Poutine aurait tout aussi bien pu être présent au sommet des dirigeants du G7 qui s’est tenu en juin au Schloss Elmau, en Bavière. Si les communiqués publiés à l’occasion de ces événements annuels constituent rarement une lecture passionnante, celui que les Allemands ont rédigé cette année fait état d’engagements marqués par une ambition modérée, un manque de concret et peu d’objectifs dont la réalisation peut être facilement mesurée. Elle est le reflet de chefs d’État distraits par les préoccupations croissantes découlant de la guerre de la Russie en Ukraine.

 

En fait, la presse présente à la réunion a rapporté qu’alors que les dirigeants se préparaient pour une photo de groupe, ils se sont moqués de la photo largement diffusée de Poutine torse nu monté sur un cheval, le Premier ministre britannique Boris Johnson demandant : « Devons-nous enlever nos vêtements ? » Après que le Premier ministre canadien Pierre Trudeau a répondu : « Attendons la photo », Boris Johnson a rétorqué : « Nous devons tous montrer que nous sommes plus durs que Poutine. »

Cet échange était prémonitoire. La Russie a rarement quitté le devant de la scène tout au long du sommet. Du point de vue de la sécurité nationale, l’attention portée à la Russie est plus que compréhensible ; en effet, une réunion de l’OTAN a eu lieu immédiatement après la clôture du sommet.

Mais d’un point de vue économique, la Russie est relativement peu importante. Son PIB nominal ne la place qu’au 12e rang des économies mondiales. Et les répercussions économiques de l’incursion de Poutine en Ukraine sur le G7 sont en grande partie dues aux sanctions imposées par l’Occident à l’économie russe.
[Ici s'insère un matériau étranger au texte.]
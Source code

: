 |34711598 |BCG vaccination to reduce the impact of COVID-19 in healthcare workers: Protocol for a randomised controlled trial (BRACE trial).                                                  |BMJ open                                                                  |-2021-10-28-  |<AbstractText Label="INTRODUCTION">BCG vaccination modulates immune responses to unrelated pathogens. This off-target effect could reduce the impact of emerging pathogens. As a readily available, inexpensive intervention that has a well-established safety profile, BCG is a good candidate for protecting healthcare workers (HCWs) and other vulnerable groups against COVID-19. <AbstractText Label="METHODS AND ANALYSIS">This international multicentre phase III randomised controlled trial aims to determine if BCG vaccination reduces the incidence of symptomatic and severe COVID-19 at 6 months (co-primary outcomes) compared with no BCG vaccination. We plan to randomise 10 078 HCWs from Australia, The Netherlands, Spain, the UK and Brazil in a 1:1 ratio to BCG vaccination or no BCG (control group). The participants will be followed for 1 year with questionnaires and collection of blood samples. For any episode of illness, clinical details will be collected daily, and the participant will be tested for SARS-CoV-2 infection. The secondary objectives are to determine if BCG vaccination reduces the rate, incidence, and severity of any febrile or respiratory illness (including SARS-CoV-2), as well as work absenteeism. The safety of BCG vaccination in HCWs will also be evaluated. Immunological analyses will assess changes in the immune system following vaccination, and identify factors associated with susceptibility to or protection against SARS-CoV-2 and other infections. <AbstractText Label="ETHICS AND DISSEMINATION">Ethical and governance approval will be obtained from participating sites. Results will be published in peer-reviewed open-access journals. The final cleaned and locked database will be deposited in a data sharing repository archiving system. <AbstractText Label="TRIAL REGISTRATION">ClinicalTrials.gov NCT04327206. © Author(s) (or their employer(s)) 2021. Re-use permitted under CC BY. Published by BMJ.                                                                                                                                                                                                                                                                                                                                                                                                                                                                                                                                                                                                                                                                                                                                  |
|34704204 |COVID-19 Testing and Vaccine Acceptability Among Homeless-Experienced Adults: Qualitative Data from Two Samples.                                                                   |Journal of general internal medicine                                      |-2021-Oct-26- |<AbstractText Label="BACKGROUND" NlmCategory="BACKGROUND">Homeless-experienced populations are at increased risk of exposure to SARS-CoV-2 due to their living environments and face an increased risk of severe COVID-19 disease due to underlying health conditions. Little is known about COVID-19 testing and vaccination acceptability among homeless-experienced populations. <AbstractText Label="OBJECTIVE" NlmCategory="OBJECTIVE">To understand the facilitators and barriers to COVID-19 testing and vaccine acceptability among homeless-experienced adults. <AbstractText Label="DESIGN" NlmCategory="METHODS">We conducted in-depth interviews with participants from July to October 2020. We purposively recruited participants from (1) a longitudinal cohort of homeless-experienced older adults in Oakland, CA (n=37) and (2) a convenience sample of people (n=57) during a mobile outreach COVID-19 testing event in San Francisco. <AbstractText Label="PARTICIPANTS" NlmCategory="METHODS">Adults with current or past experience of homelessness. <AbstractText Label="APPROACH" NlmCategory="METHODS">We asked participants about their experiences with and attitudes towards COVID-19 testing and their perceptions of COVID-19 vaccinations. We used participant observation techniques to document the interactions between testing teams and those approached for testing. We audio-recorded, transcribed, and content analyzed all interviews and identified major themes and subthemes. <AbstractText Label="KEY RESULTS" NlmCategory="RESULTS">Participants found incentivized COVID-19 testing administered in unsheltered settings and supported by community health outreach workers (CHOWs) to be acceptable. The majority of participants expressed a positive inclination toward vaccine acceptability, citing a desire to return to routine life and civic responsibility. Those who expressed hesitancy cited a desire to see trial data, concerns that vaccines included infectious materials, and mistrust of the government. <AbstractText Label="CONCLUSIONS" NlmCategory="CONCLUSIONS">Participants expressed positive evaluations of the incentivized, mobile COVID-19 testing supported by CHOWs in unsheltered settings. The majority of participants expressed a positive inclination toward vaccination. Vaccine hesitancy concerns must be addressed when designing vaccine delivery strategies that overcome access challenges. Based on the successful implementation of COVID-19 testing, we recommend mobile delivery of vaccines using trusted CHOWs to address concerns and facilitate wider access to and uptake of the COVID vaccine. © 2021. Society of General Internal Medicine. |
Le communiqué publié à la fin du sommet est le document tangible qui reflète officiellement le résumé du contenu des discussions qui ont eu lieu pendant les trois jours de réunion entre les dirigeants.

Ayant participé à la rédaction des communiqués du G7 et du G20 – un processus ardu de plusieurs jours (voire de plusieurs semaines) – il y a tout un art dans la formulation du texte et dans la recherche d’un consensus autour d’une table où il y a de multiples personnalités fortes qui font de leur mieux pour représenter les points de vue des patrons (ou ce qu’elles croient être ces points de vue). Pour les vétérans de ce processus, il est relativement facile de discerner dans le texte publié les compromis difficiles qui ont dû être trouvés. En général, l’astuce consiste à essayer de camoufler des formulations autrement torturées. Il s’agit d’une lentille instructive à travers laquelle on peut imaginer quelles étaient les discussions qui ont eu lieu autour de la table.

 

Voici quelques observations sur certaines des parties les plus saillantes du communiqué :

 

Équilibrer les questions cycliques et séculaires

Lors de la codification des points de vue et des décisions politiques lors de tels sommets, ce sont les chocs, ou les questions cycliques, du jour – par exemple, la guerre en Ukraine – qui reçoivent presque toujours plus d’attention que les questions séculaires, ou à plus long terme, comme le réchauffement climatique. Après tout, les participants aux sommets sont des politiciens dont la demi-vie est courte, et ils sont désireux de présenter des réalisations que leurs partisans actuels peuvent mettre en avant.

Mais les dirigeants avertis – et surtout ceux qui ont des électeurs avertis – cherchent à trouver un équilibre entre les préoccupations cycliques et séculaires. En effet, les dirigeants astucieux apprennent à leurs dépens que les deux dimensions méritent une attention particulière, car les défis séculaires sous-tendent et peuvent influencer de manière significative la nature des problèmes cycliques. En fait, parfois, les défis cycliques peuvent se dissimuler ou se transformer en défis à long terme. (C’est, bien sûr, un défi d’arriver à cette réalisation au milieu d’un accès cyclique).

 

Punir la Russie

Parmi les questions d’actualité, c’est naturellement la Russie et l’Ukraine qui ont retenu l’attention des dirigeants du G7. En outre, les engagements pris dans ce domaine étaient sans doute les plus clairs et les plus tangibles du communiqué.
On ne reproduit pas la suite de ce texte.